Data augmentation in the G-CNN model
In the G-CNN training stage, to maintain the shape textures of breast tumors for the final classification, only geometric translation and flipping were involved. The original datasets were augmented four times with random movement, in which two augmentations were followed by horizontal flipping.
Effect of identification accuracy on the final grading
The coverage of localization, which denotes the area of the ROI, theoretically affects the feature mapping and may influence the final grading. To investigate the effects of the accuracy of the identified breast tumor on the final categorization from the BUS images, three types of import into the G-CNN with the corresponding experiments were involved and denoted as “No ROI-CNN”, “No Refined ROI-CNN”, and “Refined ROI-CNN”. “No ROI-CNN” corresponded to the experiment in which the input to the G-CNN directly applied the C–V level-sets method to input US images and lacked the prediction on the rough localization by the ROI-CNN. In the “No Refined ROI-CNN” experiment, the output of the ROI-CNN was not refined and was directly exported to the G-CNN. In the “Refined ROI-CNN” experiment, the original US images underwent complete processing procedures in our designed scheme.

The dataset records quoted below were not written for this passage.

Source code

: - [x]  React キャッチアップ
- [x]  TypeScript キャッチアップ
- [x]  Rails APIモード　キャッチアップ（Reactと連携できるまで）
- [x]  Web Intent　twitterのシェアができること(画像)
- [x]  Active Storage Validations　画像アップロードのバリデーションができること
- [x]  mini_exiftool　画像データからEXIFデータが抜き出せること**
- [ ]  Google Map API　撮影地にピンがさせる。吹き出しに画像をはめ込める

The parameters of our designed method, experiment “Refined ROI-CNN”, were set as follows; (1) μ1, μ2, and α in equation (4) were all set to 1; (2) the maximum number of contour evolution iterations was set to 50. The parameters μ1, μ2, and α in the C–V level-sets experiment was the same as those in our refined ROI experiment. But the maximum number of contour evolution iterations in the “No ROI-CNN” experiment was set to 1000.

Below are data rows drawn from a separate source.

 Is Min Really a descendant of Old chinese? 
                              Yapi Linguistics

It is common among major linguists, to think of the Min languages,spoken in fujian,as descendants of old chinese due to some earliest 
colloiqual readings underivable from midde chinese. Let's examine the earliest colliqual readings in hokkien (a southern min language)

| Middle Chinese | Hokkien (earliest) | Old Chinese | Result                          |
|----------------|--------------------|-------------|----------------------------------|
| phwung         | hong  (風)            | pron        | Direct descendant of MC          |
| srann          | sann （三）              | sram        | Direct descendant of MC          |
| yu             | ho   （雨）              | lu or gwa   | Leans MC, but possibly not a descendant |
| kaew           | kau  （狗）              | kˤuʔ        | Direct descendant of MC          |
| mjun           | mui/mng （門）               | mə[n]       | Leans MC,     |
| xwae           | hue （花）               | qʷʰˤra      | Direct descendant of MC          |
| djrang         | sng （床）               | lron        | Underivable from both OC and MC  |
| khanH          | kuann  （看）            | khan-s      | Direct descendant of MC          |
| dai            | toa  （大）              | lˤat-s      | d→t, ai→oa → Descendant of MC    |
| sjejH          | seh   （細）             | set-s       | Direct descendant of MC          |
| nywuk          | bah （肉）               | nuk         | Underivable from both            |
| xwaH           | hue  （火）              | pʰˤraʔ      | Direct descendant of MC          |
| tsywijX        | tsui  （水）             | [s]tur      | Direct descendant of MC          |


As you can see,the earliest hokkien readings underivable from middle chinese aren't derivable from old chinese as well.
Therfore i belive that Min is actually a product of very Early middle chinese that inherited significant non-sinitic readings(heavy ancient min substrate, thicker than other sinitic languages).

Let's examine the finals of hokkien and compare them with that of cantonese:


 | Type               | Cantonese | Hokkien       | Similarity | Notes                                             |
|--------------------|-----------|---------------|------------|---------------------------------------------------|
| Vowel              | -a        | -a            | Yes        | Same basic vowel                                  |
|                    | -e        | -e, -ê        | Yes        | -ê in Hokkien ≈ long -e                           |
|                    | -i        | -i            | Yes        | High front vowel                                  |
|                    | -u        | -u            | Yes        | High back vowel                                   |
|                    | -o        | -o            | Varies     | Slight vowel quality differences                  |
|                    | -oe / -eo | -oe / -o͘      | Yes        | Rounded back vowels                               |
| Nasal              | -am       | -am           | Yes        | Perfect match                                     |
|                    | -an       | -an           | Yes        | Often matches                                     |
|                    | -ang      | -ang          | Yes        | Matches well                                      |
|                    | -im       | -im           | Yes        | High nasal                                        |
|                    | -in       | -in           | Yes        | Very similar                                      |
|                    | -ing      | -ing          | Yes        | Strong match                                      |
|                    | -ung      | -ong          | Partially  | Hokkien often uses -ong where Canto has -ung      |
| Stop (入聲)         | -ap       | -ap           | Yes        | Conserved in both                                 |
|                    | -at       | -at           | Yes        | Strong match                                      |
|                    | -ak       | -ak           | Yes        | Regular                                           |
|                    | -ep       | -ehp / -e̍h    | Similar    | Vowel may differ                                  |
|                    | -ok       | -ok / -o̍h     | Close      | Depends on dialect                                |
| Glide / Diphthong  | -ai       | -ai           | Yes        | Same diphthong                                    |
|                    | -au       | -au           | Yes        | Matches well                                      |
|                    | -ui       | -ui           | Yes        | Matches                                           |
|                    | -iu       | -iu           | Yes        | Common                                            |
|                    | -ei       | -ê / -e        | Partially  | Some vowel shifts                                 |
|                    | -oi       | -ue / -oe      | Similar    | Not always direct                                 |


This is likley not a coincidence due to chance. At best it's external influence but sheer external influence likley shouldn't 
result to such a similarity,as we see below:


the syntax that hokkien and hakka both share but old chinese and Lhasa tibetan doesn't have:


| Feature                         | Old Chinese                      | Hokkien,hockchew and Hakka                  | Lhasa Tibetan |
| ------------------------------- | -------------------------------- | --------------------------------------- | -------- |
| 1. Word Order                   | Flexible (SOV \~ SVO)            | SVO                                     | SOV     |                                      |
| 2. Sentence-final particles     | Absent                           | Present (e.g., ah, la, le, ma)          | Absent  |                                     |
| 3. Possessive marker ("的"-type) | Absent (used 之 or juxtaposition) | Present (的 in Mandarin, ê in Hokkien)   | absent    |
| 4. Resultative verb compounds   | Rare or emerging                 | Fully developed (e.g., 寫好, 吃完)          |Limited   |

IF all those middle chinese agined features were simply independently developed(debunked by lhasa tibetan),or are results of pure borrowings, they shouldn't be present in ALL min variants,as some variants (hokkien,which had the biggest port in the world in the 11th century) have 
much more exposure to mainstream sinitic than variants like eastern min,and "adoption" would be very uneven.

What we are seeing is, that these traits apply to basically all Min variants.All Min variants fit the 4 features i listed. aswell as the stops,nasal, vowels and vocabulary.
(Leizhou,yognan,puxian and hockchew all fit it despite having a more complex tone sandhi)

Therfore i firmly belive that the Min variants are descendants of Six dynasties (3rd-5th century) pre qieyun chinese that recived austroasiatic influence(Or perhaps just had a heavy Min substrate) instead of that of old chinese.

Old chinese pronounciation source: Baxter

One-stage vs. two-stage categorization of BUS images
Making full use of the effective features is likely to achieve better categorization of breast tumor. To investigate the superiority of our two-stage system on grading BUS images, the accuracy of the predicted categorization of tumor was employed as an indicator, we compared the categorization of two-stage grading system with that of the one-stage grading architecture, which directly classified input breast US images into six classes, including the background and five breast tumor categories.
There are two types of the two-stage methods, one is with the refinement procedure, and the other is without the refinement procedure. In each type of the two-stage methods, we compared our G-CNN model with the other two typical classification network, one is the VGG network [43], and the other is the ResNet50 network [49]. Totally, there are six experiments in the two-stage methods. For the one-stage classification methods, three experiments are included: (1) experiment “One-stage G-CNN”, which directly classified the input into 5 categories with the our proposed G-CNN architecture (refer to Fig. 3); (2) experiment “One-stage VGG”, which directly classified the input BUS image into 5 categories with the VGG architecture; (3) experiment “One-stage ResNet”, which directly classified the input BUS image into 5 categories with the ResNet50 architecture.